** Opening RECORDS TO PROCESS block **

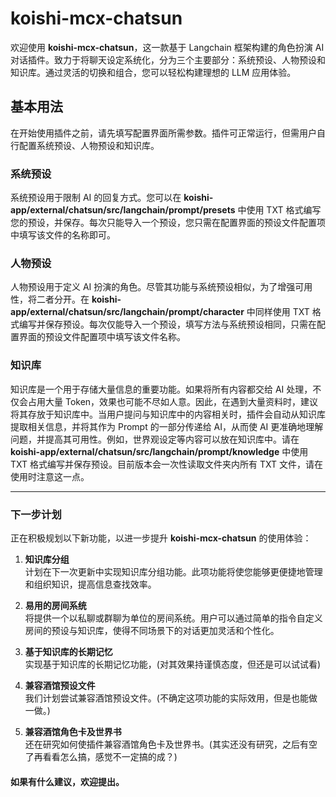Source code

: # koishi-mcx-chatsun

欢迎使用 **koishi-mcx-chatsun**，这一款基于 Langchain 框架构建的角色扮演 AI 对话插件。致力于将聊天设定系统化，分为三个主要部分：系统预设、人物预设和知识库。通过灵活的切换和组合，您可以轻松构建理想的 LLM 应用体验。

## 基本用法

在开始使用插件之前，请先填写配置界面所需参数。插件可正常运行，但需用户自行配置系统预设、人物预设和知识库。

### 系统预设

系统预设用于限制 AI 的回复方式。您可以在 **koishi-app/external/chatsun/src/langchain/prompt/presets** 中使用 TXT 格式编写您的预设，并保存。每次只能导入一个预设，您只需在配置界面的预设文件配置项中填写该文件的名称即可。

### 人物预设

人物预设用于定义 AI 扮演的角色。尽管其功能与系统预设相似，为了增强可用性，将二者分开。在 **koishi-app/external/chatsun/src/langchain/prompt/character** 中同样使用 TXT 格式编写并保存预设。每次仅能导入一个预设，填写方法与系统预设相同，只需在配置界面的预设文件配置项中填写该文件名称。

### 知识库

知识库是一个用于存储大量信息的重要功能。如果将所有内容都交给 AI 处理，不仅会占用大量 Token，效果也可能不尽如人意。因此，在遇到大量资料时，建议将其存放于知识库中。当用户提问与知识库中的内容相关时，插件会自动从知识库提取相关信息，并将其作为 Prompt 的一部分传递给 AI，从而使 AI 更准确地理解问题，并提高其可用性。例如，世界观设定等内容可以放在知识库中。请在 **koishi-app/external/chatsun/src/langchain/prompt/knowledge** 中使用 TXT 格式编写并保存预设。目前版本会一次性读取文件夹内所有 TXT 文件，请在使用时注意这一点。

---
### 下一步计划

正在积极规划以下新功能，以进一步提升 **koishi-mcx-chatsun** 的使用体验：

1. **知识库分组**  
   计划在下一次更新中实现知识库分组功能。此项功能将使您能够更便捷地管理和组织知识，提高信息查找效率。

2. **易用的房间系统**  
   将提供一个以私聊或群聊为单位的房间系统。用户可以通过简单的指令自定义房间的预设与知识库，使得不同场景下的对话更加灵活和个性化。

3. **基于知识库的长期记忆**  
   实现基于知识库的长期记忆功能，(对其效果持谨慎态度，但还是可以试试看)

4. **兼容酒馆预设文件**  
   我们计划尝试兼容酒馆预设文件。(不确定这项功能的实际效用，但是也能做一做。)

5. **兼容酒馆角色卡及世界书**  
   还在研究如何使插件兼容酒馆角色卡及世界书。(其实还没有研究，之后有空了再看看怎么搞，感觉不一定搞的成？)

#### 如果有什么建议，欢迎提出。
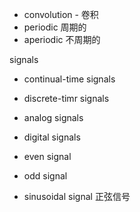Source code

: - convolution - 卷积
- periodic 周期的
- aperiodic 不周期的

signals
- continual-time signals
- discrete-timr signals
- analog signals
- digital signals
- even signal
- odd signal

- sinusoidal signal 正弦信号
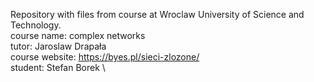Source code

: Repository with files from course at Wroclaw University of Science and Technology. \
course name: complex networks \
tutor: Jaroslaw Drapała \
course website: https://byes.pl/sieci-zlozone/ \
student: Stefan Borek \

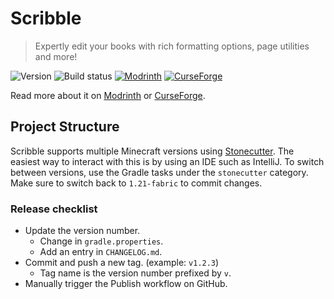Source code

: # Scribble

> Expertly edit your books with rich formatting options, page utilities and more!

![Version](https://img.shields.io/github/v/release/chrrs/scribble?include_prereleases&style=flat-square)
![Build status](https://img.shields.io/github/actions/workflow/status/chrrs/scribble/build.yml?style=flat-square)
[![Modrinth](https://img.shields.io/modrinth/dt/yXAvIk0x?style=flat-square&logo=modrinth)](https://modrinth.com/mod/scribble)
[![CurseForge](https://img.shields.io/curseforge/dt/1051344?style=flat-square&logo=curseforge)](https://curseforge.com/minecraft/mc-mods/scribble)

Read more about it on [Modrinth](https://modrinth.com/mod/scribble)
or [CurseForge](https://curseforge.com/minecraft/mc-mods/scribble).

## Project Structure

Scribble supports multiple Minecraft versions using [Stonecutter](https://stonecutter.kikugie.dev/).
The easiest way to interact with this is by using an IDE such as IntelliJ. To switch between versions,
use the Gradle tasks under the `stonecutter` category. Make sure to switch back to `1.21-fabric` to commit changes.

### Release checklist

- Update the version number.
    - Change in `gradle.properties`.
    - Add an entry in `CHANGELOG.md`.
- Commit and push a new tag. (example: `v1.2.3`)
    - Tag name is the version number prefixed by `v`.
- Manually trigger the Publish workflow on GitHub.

** Closing RECORDS TO PROCESS block **

### [WHAT TO PRODUCE]
Please give the number of lines above that include the string "stonecutter", with nothing added.

### [YOUR SOLUTION]
2